Records provided:
────────────────

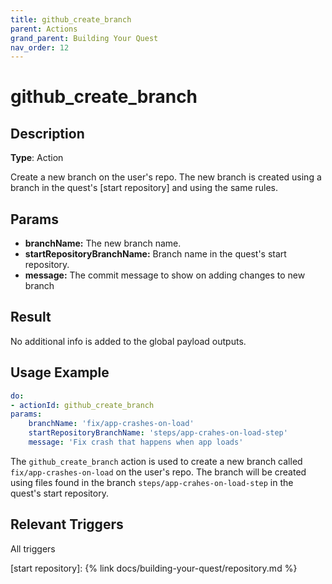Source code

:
 ```yaml
---
title: github_create_branch
parent: Actions
grand_parent: Building Your Quest
nav_order: 12
---
```


# github_create_branch

## Description

**Type**: Action

Create a new branch on the user's repo. The new branch is created using a branch in the quest's [start repository] and using the same rules.

## Params

- **branchName:** The new branch name.
- **startRepositoryBranchName:** Branch name in the quest's start repository. 
- **message:** The commit message to show on adding changes to new branch

## Result

No additional info is added to the global payload outputs.

## Usage Example

```yaml
do:
- actionId: github_create_branch
params:
    branchName: 'fix/app-crashes-on-load'
    startRepositoryBranchName: 'steps/app-crahes-on-load-step'
    message: 'Fix crash that happens when app loads'
```

The `github_create_branch` action is used to create a new branch called `fix/app-crashes-on-load` on the user's repo. The branch will be created using files found in the branch `steps/app-crahes-on-load-step` in the quest's start repository.

## Relevant Triggers

All triggers

[start repository]: {% link docs/building-your-quest/repository.md %}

────────────────

In the entries above, find each line with the word "created" and show it.

Create a new branch on the user's repo. The new branch is created using a branch in the quest's [start repository] and using the same rules.
The `github_create_branch` action is used to create a new branch called `fix/app-crashes-on-load` on the user's repo. The branch will be created using files found in the branch `steps/app-crahes-on-load-step` in the quest's start repository.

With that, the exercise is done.